A suspected al-Qaida operative detained at the US base in Guantanamo Bay, Cuba, claims that a member of the Saudi royal family helped recruit terror operatives before the September 11, 2001 attacks, according to a recently released transcript by the Pentagon.
Ghassan Abdallah al-Sharbi recalled that a unnamed figure referred to as “your highness” by a religious figure in the organization was consulted by telephone before he was sent to the US to carry out an unfulfilled operation involving the use of an airplane.
Al-Sharbi, who studied as a college student in Arizona, made the comments to the Periodic Review Board at Guantanamo Bay in June, 2016. The Periodic Review Board makes recommendations concerning the release or continued detention of prisoners at Guantanamo Bay.

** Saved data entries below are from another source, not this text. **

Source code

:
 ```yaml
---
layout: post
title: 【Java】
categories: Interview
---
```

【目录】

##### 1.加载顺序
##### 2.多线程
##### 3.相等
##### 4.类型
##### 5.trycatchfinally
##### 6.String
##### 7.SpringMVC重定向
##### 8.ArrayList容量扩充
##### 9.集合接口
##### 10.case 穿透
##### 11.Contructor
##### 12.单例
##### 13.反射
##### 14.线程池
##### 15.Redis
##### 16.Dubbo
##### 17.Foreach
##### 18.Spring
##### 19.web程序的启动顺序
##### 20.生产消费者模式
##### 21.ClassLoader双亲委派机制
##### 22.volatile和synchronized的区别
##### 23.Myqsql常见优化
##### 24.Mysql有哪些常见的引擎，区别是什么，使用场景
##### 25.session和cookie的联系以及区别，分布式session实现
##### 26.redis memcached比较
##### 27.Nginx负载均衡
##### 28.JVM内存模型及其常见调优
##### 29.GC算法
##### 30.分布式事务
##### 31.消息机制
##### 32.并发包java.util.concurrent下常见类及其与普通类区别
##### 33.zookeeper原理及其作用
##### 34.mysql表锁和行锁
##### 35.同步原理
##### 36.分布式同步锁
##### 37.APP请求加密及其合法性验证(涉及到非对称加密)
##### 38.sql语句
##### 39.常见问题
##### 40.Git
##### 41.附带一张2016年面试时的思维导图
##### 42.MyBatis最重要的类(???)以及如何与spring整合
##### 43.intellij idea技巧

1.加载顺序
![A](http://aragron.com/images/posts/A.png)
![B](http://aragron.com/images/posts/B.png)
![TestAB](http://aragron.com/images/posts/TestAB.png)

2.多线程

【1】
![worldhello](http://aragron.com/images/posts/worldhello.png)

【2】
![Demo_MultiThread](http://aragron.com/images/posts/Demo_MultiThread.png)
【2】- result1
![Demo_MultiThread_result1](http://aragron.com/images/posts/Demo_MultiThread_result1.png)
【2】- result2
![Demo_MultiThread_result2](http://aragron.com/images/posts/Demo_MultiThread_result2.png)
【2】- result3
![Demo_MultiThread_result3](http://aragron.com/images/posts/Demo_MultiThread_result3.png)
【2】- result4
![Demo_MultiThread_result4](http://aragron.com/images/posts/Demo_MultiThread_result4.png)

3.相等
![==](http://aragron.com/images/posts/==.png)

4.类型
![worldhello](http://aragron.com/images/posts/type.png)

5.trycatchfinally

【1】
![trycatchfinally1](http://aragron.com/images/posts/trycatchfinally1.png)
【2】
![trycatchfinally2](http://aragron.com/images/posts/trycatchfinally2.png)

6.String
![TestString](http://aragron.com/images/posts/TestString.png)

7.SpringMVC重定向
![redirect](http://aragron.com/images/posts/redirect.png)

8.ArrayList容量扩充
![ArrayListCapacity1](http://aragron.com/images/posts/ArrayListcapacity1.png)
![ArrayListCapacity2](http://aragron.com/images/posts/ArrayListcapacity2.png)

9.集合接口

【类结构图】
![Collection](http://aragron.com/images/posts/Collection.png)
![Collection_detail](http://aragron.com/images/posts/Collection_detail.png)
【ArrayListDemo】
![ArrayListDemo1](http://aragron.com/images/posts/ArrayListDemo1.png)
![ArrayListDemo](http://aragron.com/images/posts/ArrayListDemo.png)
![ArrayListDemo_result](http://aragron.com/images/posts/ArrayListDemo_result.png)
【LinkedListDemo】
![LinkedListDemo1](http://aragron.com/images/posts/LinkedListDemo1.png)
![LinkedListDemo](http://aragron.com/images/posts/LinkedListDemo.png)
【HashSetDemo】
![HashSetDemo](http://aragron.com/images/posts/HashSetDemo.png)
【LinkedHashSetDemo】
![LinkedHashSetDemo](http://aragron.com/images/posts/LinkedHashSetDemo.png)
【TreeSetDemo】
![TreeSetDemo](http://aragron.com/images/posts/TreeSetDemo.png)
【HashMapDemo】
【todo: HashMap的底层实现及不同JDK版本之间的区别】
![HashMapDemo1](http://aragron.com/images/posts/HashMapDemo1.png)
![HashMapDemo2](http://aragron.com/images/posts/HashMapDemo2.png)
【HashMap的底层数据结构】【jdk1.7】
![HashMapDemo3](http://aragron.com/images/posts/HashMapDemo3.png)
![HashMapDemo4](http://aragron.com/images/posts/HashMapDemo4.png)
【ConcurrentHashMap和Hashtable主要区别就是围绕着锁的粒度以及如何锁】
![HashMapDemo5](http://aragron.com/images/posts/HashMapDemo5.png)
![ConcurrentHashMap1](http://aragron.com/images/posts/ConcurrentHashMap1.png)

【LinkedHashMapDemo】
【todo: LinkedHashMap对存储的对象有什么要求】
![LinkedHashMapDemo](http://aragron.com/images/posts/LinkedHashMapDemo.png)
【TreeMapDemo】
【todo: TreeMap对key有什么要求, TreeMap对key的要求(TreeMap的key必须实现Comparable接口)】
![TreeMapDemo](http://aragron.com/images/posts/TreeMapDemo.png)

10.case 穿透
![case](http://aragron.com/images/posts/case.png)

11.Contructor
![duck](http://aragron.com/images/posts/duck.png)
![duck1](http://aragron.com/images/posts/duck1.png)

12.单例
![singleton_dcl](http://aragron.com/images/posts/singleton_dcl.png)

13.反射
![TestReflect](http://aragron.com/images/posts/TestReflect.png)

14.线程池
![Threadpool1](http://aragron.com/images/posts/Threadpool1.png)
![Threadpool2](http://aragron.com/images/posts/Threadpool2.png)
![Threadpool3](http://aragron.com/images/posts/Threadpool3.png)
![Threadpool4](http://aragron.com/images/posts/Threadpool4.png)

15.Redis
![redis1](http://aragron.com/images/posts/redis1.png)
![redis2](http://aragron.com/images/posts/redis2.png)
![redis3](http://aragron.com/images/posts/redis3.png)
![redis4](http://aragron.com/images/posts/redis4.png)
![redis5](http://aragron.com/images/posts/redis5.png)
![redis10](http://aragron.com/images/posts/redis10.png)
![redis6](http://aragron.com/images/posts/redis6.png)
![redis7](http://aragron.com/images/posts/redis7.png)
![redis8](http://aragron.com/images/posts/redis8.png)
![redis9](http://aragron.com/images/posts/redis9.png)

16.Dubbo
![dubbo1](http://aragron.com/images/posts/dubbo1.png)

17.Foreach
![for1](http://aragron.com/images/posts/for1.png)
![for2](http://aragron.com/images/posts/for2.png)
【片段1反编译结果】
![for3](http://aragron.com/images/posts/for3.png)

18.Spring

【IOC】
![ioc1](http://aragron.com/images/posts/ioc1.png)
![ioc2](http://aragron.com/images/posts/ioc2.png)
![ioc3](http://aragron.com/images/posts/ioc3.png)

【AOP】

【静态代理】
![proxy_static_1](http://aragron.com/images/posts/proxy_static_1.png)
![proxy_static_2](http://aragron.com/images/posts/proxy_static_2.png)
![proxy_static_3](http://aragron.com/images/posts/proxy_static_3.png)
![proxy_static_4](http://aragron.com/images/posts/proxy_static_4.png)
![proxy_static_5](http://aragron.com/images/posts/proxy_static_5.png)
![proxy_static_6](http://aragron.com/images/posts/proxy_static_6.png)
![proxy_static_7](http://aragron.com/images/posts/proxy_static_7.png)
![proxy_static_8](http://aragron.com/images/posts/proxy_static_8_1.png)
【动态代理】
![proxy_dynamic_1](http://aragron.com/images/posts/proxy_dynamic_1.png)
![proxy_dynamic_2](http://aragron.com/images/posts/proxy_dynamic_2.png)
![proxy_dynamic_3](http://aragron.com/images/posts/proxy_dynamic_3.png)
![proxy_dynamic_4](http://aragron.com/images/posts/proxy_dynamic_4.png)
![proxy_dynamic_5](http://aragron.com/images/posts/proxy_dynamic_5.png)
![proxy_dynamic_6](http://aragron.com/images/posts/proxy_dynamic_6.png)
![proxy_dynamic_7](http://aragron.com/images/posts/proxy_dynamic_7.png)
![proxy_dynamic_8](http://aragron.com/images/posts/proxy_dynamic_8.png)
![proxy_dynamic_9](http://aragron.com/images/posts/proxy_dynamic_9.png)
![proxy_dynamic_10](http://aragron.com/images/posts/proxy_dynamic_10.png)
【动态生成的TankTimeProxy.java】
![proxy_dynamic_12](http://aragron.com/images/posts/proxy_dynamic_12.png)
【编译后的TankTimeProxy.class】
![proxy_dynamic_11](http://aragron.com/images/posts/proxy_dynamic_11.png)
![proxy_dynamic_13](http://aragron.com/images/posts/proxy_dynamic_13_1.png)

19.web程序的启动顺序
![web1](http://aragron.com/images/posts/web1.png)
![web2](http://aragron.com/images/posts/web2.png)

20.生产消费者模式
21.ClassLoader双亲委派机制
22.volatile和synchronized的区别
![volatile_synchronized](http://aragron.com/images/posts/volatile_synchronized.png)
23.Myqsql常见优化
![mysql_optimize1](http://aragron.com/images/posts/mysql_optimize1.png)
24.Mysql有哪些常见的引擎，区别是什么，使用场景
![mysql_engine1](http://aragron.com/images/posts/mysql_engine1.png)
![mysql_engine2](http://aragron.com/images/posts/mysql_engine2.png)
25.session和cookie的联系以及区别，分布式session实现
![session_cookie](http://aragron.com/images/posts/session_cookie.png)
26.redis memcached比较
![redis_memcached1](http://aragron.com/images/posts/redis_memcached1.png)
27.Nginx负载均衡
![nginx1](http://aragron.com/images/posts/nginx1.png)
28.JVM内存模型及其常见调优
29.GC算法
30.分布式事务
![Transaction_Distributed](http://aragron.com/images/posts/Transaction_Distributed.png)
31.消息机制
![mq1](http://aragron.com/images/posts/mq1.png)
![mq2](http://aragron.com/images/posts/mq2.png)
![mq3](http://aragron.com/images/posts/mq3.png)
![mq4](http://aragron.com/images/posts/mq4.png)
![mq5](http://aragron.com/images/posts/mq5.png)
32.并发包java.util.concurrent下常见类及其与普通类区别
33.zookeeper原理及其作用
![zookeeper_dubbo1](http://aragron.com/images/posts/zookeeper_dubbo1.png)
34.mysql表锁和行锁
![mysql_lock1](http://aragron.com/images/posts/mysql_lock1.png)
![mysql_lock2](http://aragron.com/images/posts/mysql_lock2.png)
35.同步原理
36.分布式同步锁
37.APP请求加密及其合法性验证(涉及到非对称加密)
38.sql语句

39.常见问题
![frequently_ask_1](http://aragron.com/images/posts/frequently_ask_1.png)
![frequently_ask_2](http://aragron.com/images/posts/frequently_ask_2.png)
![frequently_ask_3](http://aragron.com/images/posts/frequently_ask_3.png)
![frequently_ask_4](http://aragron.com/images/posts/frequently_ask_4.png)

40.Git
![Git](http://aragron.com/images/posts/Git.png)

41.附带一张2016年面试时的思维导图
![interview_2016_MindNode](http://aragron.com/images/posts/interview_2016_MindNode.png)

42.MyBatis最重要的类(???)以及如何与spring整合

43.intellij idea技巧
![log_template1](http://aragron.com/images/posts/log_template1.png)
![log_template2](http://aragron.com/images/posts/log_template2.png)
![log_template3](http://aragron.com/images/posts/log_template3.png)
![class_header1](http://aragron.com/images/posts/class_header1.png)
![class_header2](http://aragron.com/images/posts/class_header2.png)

The Pentagon released a transcript of al-Sharbi’s comments on Thursday.
“I remember, ‘yes, your highness, yes your highness,’ and he was talking to him about me,” the transcript quotes al-Sharbi as saying.
“‘This guy graduated from an aviation school. Yeah, he wants’… then he turns off his phone,” al-Sharbi added.
The statements have been scrutinized as lacking important details, including if “the religious figure” in the al-Qaida organization had connections to any officials in the Saudi government. Furthermore, the Saudi royal family consists of thousands of members, none of whom are directly identified by al-Sharbi.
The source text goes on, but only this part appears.